Mélusine n'ose même pas imaginer l'accueil qu'il a dû réserver à cette pauvre Geerty. Il est capable de se montrer vraiment odieux avec le personnel. Et il pique des colères homériques pour un oui pour un non. Apparemment, même malade, même affaibli, il parvient encore à se faire craindre. Elle en arrive presque à plaindre ses deux remplaçants : ils ne doivent pas rigoler tous les jours.
Peut-être en ont-ils déjà marre ? Peut-être ont-ils demandé à être relevés de leurs fonctions ? Peut-être est-il bien embêté et a-t-il besoin qu'elle revienne à son poste parce que les amateurs, euh, ne se bousculent pas au portillon ? L'idée la fait sourire et elle a bien du mal à le cacher. Mais, non, désolée : elle n'est pas un bouche-trou. Elle n'est pas une solution de remplacement. Elle n'est pas un moindre mal. Elle n'est pas ce dont on se contente parce qu'on ne peut pas trouver mieux. Elle n'est pas un outil pendu à un clou, que l'on décroche quand on en a besoin puis qu'on raccroche, qu'on abandonne sur le côté ou même qu'on jette quand on n'en a plus besoin ou quand on estime pour une raison ou une autre qu'il n'est plus bon à rien (et puis, franchement parlé, a-t-elle jamais été si mauvaise que ça ?).
Il a décidé de se passer d'elle ? Très bien, c'est son choix, c'est son droit, mais alors, désolée : qu'il assume. Qu'il se débrouille. Et qu'il aille se faire voir.
- Eh bien, ma chère Geerty, je regrette de ne pas avoir de meilleures nouvelles à transmettre, mais vous direz à Monsieur le Comte que Madame la Comtesse est vraiment désolée, mais qu'elle n'a pas de temps à lui consacrer. Elle a largement de quoi s'occuper. Transmettez-lui les meilleurs vœux de rétablissement de Madame la Comtesse.
Elle est sur le point d'ajouter : et dites-lui bien qu'elle a entière confiance dans l'entourage qu'il s'est choisi, mais elle se retient juste à temps. L'allusion est trop directe, et elle ne veut pas lui faire ce plaisir. Ce n'est pas de simple jalousie qu'il s'agit ici.

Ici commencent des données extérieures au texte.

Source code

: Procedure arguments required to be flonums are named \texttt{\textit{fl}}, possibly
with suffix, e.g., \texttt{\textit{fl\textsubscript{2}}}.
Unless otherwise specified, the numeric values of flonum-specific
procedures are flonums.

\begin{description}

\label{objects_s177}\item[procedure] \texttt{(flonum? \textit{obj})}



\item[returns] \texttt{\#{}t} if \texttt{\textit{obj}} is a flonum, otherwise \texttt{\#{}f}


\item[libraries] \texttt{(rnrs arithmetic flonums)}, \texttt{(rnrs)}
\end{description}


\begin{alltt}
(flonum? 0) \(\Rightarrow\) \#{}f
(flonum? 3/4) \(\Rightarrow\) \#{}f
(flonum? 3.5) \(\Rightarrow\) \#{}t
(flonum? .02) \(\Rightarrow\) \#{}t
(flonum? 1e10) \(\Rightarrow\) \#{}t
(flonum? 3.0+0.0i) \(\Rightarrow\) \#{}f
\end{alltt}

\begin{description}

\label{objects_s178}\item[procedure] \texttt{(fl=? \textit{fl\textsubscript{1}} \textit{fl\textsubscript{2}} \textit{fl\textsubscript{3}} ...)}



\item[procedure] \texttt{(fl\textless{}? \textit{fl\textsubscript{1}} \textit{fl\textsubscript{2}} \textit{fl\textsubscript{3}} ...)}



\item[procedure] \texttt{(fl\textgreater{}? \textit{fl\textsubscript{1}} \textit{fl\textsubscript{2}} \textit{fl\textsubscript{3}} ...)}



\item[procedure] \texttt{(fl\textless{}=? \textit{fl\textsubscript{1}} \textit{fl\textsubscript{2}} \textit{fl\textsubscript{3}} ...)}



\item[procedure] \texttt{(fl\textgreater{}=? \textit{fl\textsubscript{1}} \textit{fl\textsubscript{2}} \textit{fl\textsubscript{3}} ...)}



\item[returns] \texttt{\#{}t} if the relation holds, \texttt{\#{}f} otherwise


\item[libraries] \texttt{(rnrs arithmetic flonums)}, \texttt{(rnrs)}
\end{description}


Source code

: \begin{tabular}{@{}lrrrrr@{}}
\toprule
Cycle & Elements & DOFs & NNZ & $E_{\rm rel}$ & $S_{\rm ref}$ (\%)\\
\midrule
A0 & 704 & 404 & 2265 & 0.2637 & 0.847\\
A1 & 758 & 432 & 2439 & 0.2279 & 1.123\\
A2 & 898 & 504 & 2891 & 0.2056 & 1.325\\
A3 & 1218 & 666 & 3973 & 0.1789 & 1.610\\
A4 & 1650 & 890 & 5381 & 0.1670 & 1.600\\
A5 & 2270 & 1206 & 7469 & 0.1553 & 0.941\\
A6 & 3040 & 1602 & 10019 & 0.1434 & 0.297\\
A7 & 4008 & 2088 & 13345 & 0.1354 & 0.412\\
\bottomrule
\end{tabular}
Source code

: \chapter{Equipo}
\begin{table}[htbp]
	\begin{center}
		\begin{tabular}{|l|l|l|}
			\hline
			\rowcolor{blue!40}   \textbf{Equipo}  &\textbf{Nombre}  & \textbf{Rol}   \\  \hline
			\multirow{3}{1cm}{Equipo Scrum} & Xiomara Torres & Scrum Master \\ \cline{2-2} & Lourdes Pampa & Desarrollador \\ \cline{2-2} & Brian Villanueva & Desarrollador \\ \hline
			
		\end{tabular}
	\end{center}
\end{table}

Ce n'est pas un problème de rivalité qui, en fait, n'existe même pas. Ses deux remplaçants ne se sont jamais posés en concurrents vis-à-vis d'elle. Ils n'ont jamais eu l'intention de démontrer à qui que ce soit qu'ils valaient mieux qu'elle dans leur domaine. Ils ne se sont même jamais manifestés - s'ils l'avaient fait, elle l'aurait immanquablement su. Ils étaient, tout comme elle, surpris par la décision qu'il venait de prendre. Ils en étaient même consternés. Elle l'a bien vu sur leurs visages. Ils pensaient, tout comme elle, que certaines prérogatives lui étaient naturellement réservées. Personne ne s'attendait à ce qui s'est passé - ni eux, ni elle, ni qui que ce soit d'autre.
Non. Il ne s'agit ni de jalousie, ni de rivalité, ni de concurrence. Toutes déplacées, de toute façon.
Il s'agit d'autre chose, et de bien plus grave.
Elle ne le laissera pas dégrader la chose en simple jalousie - probablement "féminine" de surcroît.
Avant de quitter l'arène proprement et la tête haute, elle lui fera rentrer son affront dans la gorge, à ce renégat.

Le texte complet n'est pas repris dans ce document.